▽

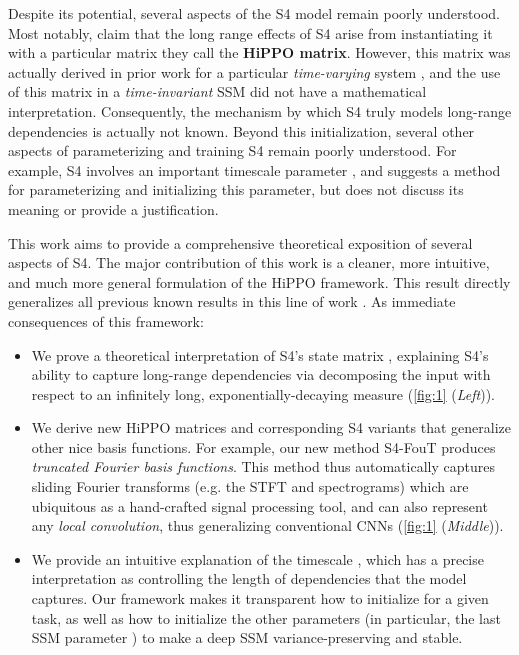 \documentclass{article}
\begin{document}
Despite its potential, several aspects of the S4 model remain poorly understood.
Most notably, \citet{gu2022efficiently} claim that the long range effects of S4 arise from instantiating it with a particular matrix they call the \textbf{HiPPO matrix}.
However, this matrix was actually derived in prior work for a particular \emph{time-varying} system \citep{gu2020hippo},
and the use of this matrix in a \emph{time-invariant} SSM did not have a mathematical interpretation.
Consequently, the mechanism by which S4 truly models long-range dependencies is actually not known.
Beyond this initialization, several other aspects of parameterizing and training S4 remain poorly understood.
For example, S4 involves an important timescale parameter ,
and suggests a method for parameterizing and initializing this parameter, but does not discuss its meaning or provide a justification.




This work aims to provide a comprehensive theoretical exposition of several aspects of S4.
The major contribution of this work is a cleaner, more intuitive, and much more general formulation of the HiPPO framework. This result directly generalizes all previous known results in this line of work \citep{voelker2019legendre,gu2020hippo,gu2021lssl,gu2022efficiently}.
As immediate consequences of this framework:
\begin{itemize}[leftmargin=*,itemsep=0pt]
  \item We prove a theoretical interpretation of S4's state matrix , explaining S4's ability to capture long-range dependencies via decomposing the input with respect to an infinitely long, exponentially-decaying measure (\cref{fig:1} (\emph{Left})).

  \item We derive new HiPPO matrices and corresponding S4 variants that generalize other nice basis functions.
    For example, our new method S4-FouT produces \emph{truncated Fourier basis functions}. This method thus automatically
    captures sliding Fourier transforms (e.g. the STFT and spectrograms) which are ubiquitous as a hand-crafted signal processing tool,
    and can also represent any \emph{local convolution}, thus generalizing conventional CNNs (\cref{fig:1} (\emph{Middle})).

  \item We provide an intuitive explanation of the timescale , which has a precise interpretation as controlling the length of dependencies that the model captures. Our framework makes it transparent how to initialize  for a given task, as well as how to initialize the other parameters (in particular, the last SSM parameter ) to make a deep SSM variance-preserving and stable.
\end{itemize}
\end{document}
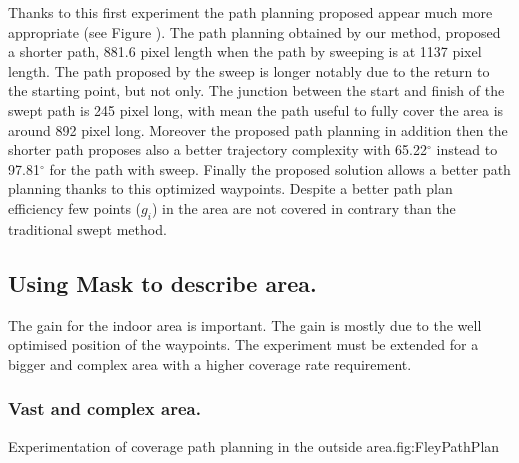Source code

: Thanks to this first experiment the path planning proposed appear much more appropriate (see Figure ). The path planning obtained by our method, proposed a shorter path, 881.6 pixel length when  the path by sweeping is at 1137 pixel length. The path proposed by the sweep is longer notably due to the return to the starting point, but not only. The junction between the start and finish of the swept path is 245 pixel long, with mean the path useful to fully cover the area is around 892 pixel long. Moreover the proposed path planning in addition then the shorter path proposes also a better trajectory complexity  with 65.22$^\circ$ instead to 97.81$^\circ$ for the path with sweep.
Finally the proposed solution allows a better path planning thanks to this optimized waypoints. Despite a better path plan efficiency few points ($g_i$) in the area are not covered in contrary than the traditional swept method.



\subsection{Using Mask to describe area.}\label{coverageOutDoor}

The gain for the indoor area is important. The gain is mostly due to the well optimised position of the waypoints. The experiment must be extended for a bigger and complex area with a higher coverage rate requirement.


\subsubsection{Vast and complex area.} \label{fey_map_CPPP}
 
 \begin{mfigures}[!]{Experimentation of coverage path planning in the outside area.}{fig:FleyPathPlan} \centering
\hspace{1cm}

\tabsimuposeFleyPath
\end{mfigures}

△

* Task to carry out
Produce a word-for-word copy of everything above from the line holding "captures sliding Fourier" down to the line holding "and can also", with both of those lines kept.

* Output of the task
    captures sliding Fourier transforms (e.g. the STFT and spectrograms) which are ubiquitous as a hand-crafted signal processing tool,
    and can also represent any \emph{local convolution}, thus generalizing conventional CNNs (\cref{fig:1} (\emph{Middle})).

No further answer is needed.